Many argued that the dreaded “American puritanism” — the United States’ strict laws on workplace touching and harassment — would make France a dull place. But now the floodgates have opened on women denouncing French machismo.

When Le Parisien reported this week that the sports minister, Chantal Jouanno, avoided wearing skirts in parliament for fear of salacious comments from male MPs, other political women confessed they did the same.
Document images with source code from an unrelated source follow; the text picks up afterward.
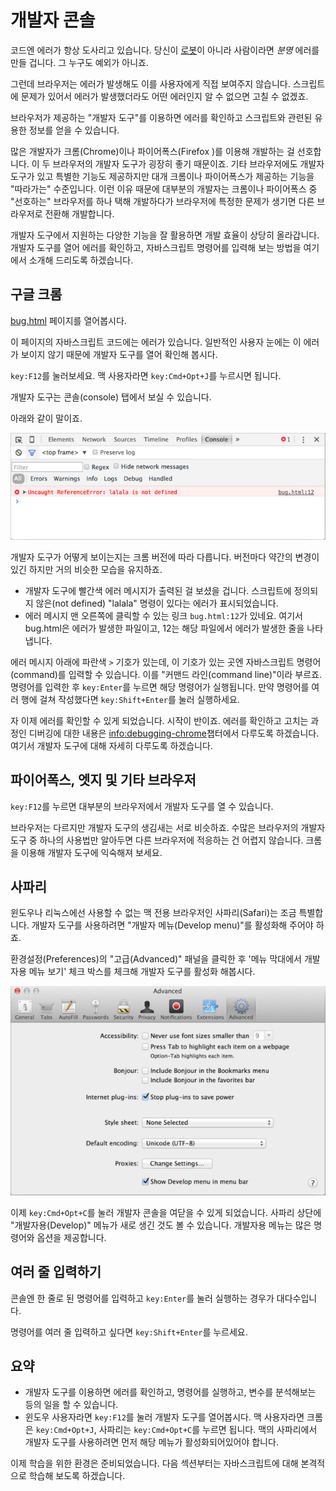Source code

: # 개발자 콘솔

코드엔 에러가 항상 도사리고 있습니다. 당신이 [로봇](https://en.wikipedia.org/wiki/Bender_(Futurama))이 아니라 사람이라면 *분명* 에러를 만들 겁니다. 그 누구도 예외가 아니죠.

그런데 브라우저는 에러가 발생해도 이를 사용자에게 직접 보여주지 않습니다. 스크립트에 문제가 있어서 에러가 발생했더라도 어떤 에러인지 알 수 없으면 고칠 수 없겠죠.

브라우저가 제공하는 "개발자 도구"를 이용하면 에러를 확인하고 스크립트와 관련된 유용한 정보를 얻을 수 있습니다. 

많은 개발자가 크롬(Chrome)이나 파이어폭스(Firefox )를 이용해 개발하는 걸 선호합니다. 이 두 브라우저의 개발자 도구가 굉장히 좋기 때문이죠. 기타 브라우저에도 개발자 도구가 있고 특별한 기능도 제공하지만 대개 크롬이나 파이어폭스가 제공하는 기능을 "따라가는" 수준입니다. 이런 이유 때문에 대부분의 개발자는 크롬이나 파이어폭스 중 "선호하는" 브라우저를 하나 택해 개발하다가 브라우저에 특정한 문제가 생기면 다른 브라우저로 전환해 개발합니다.  

개발자 도구에서 지원하는 다양한 기능을 잘 활용하면 개발 효율이 상당히 올라갑니다. 개발자 도구를 열어 에러를 확인하고, 자바스크립트 명령어를 입력해 보는 방법을 여기에서 소개해 드리도록 하겠습니다.

## 구글 크롬

[bug.html](bug.html) 페이지를 열어봅시다.

이 페이지의 자바스크립트 코드에는 에러가 있습니다. 일반적인 사용자 눈에는 이 에러가 보이지 않기 때문에 개발자 도구를 열어 확인해 봅시다.

`key:F12`를 눌러보세요. 맥 사용자라면 `key:Cmd+Opt+J`를 누르시면 됩니다.

개발자 도구는 콘솔(console) 탭에서 보실 수 있습니다.

아래와 같이 말이죠.

![chrome](chrome.png)

개발자 도구가 어떻게 보이는지는 크롬 버전에 따라 다릅니다. 버전마다 약간의 변경이 있긴 하지만 거의 비슷한 모습을 유지하죠. 

- 개발자 도구에 빨간색 에러 메시지가 출력된 걸 보셨을 겁니다. 스크립트에 정의되지 않은(not defined) "lalala" 명령이 있다는 에러가 표시되었습니다.
- 에러 메시지 맨 오른쪽에 클릭할 수 있는 링크 `bug.html:12`가 있네요. 여기서 bug.html은 에러가 발생한 파일이고, 12는 해당 파일에서 에러가 발생한 줄을 나타냅니다.

에러 메시지 아래에 파란색 `>` 기호가 있는데, 이 기호가 있는 곳엔 자바스크립트 명령어(command)를 입력할 수 있습니다. 이를 "커맨드 라인(command line)"이라 부르죠. 명령어를 입력한 후 `key:Enter`를 누르면 해당 명령어가 실행됩니다. 만약 명령어를 여러 행에 걸쳐 작성했다면 `key:Shift+Enter`를 눌러 실행하세요.

자 이제 에러를 확인할 수 있게 되었습니다. 시작이 반이죠. 에러를 확인하고 고치는 과정인 디버깅에 대한 내용은 <info:debugging-chrome>챕터에서 다루도록 하겠습니다. 여기서 개발자 도구에 대해 자세히 다루도록 하겠습니다.


## 파이어폭스, 엣지 및 기타 브라우저

`key:F12`를 누르면 대부분의 브라우저에서 개발자 도구를 열 수 있습니다.

브라우저는 다르지만 개발자 도구의 생김새는 서로 비슷하죠. 수많은 브라우저의 개발자 도구 중 하나의 사용법만 알아두면 다른 브라우저에 적응하는 건 어렵지 않습니다. 크롬을 이용해 개발자 도구에 익숙해져 보세요.

## 사파리

윈도우나 리눅스에선 사용할 수 없는 맥 전용 브라우저인 사파리(Safari)는 조금 특별합니다. 개발자 도구를 사용하려면 "개발자 메뉴(Develop menu)"를 활성화해 주어야 하죠.

환경설정(Preferences)의 "고급(Advanced)" 패널을 클릭한 후 '메뉴 막대에서 개발자용 메뉴 보기' 체크 박스를 체크해 개발자 도구를 활성화 해봅시다.

![safari](safari.png)

이제 `key:Cmd+Opt+C`를 눌러 개발자 콘솔을 여닫을 수 있게 되었습니다. 사파리 상단에 "개발자용(Develop)" 메뉴가 새로 생긴 것도 볼 수 있습니다. 개발자용 메뉴는 많은 명령어와 옵션을 제공합니다.

## 여러 줄 입력하기

콘솔엔 한 줄로 된 명령어를 입력하고 `key:Enter`를 눌러 실행하는 경우가 대다수입니다.

명령어를 여러 줄 입력하고 싶다면 `key:Shift+Enter`를 누르세요.

## 요약

- 개발자 도구를 이용하면 에러를 확인하고, 명령어를 실행하고, 변수를 분석해보는 등의 일을 할 수 있습니다.
- 윈도우 사용자라면 `key:F12`를 눌러 개발자 도구를 열어봅시다. 맥 사용자라면 크롬은 `key:Cmd+Opt+J`, 사파리는 `key:Cmd+Opt+C`를 누르면 됩니다. 맥의 사파리에서 개발자 도구를 사용하려면 먼저 해당 메뉴가 활성화되어있어야 합니다.

이제 학습을 위한 환경은 준비되었습니다. 다음 섹션부터는 자바스크립트에 대해 본격적으로 학습해 보도록 하겠습니다.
It was not the Strauss-Kahn charges that caused the backlash but the perceived belittling of rape and sexism by leading French thinkers reacting to his case. Suddenly France, the land of feminist luminary Simone de Beauvoir, was being lampooned abroad as a macho backwater. Feminists held street protests and young male politicians rushed to sign a mayor’s antisexism petition distancing themselves from what the US media called the reign of the French “dirty old man”.

Despite the outrage Socialist Jack Lang has stuck by his comments that Strauss-Kahn should have been released on bail earlier, considering that “no one had died”. Journalist and philosopher Jean-Francois Kahn dismissed the case as a troussage de domestique, a phrase suggestive of French aristocrats having non-consensual sex with servants. He later apologised and quit journalism.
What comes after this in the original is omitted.